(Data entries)
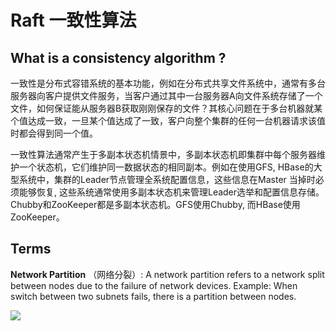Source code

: # Raft 一致性算法

## What is a consistency algorithm ?
一致性是分布式容错系统的基本功能，例如在分布式共享文件系统中，通常有多台服务器向客户提供文件服务，当客户通过其中一台服务器A向文件系统存储了一个文件，如何保证能从服务器B获取刚刚保存的文件？其核心问题在于多台机器就某个值达成一致，一旦某个值达成了一致，客户向整个集群的任何一台机器请求该值时都会得到同一个值。

一致性算法通常产生于多副本状态机情景中，多副本状态机即集群中每个服务器维护一个状态机，它们维护同一数据状态的相同副本。例如在使用GFS, HBase的大型系统中，集群的Leader节点管理全系统配置信息，这些信息在Master 当掉时必须能够恢复, 这些系统通常使用多副本状态机来管理Leader选举和配置信息存储。Chubby和ZooKeeper都是多副本状态机。GFS使用Chubby, 而HBase使用ZooKeeper。


## Terms
**Network Partition** （网络分裂）: A network partition refers to a network split between nodes due to the failure of network devices. Example: When switch between two subnets fails, there is a partition between nodes.

![](https://blog.yugabyte.com/wp-content/uploads/2019/05/How-Does-YugaByte-DB-Handle-Network-Partitions-and-Failover-blogpreview.png)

— TASK DETAILS —
Print the entries above exactly, taking out only the pictures.

— RESPONSE BOX —
Source code

: # Raft 一致性算法

## What is a consistency algorithm ?
一致性是分布式容错系统的基本功能，例如在分布式共享文件系统中，通常有多台服务器向客户提供文件服务，当客户通过其中一台服务器A向文件系统存储了一个文件，如何保证能从服务器B获取刚刚保存的文件？其核心问题在于多台机器就某个值达成一致，一旦某个值达成了一致，客户向整个集群的任何一台机器请求该值时都会得到同一个值。

一致性算法通常产生于多副本状态机情景中，多副本状态机即集群中每个服务器维护一个状态机，它们维护同一数据状态的相同副本。例如在使用GFS, HBase的大型系统中，集群的Leader节点管理全系统配置信息，这些信息在Master 当掉时必须能够恢复, 这些系统通常使用多副本状态机来管理Leader选举和配置信息存储。Chubby和ZooKeeper都是多副本状态机。GFS使用Chubby, 而HBase使用ZooKeeper。


## Terms
**Network Partition** （网络分裂）: A network partition refers to a network split between nodes due to the failure of network devices. Example: When switch between two subnets fails, there is a partition between nodes.

![](https://blog.yugabyte.com/wp-content/uploads/2019/05/How-Does-YugaByte-DB-Handle-Network-Partitions-and-Failover-blogpreview.png)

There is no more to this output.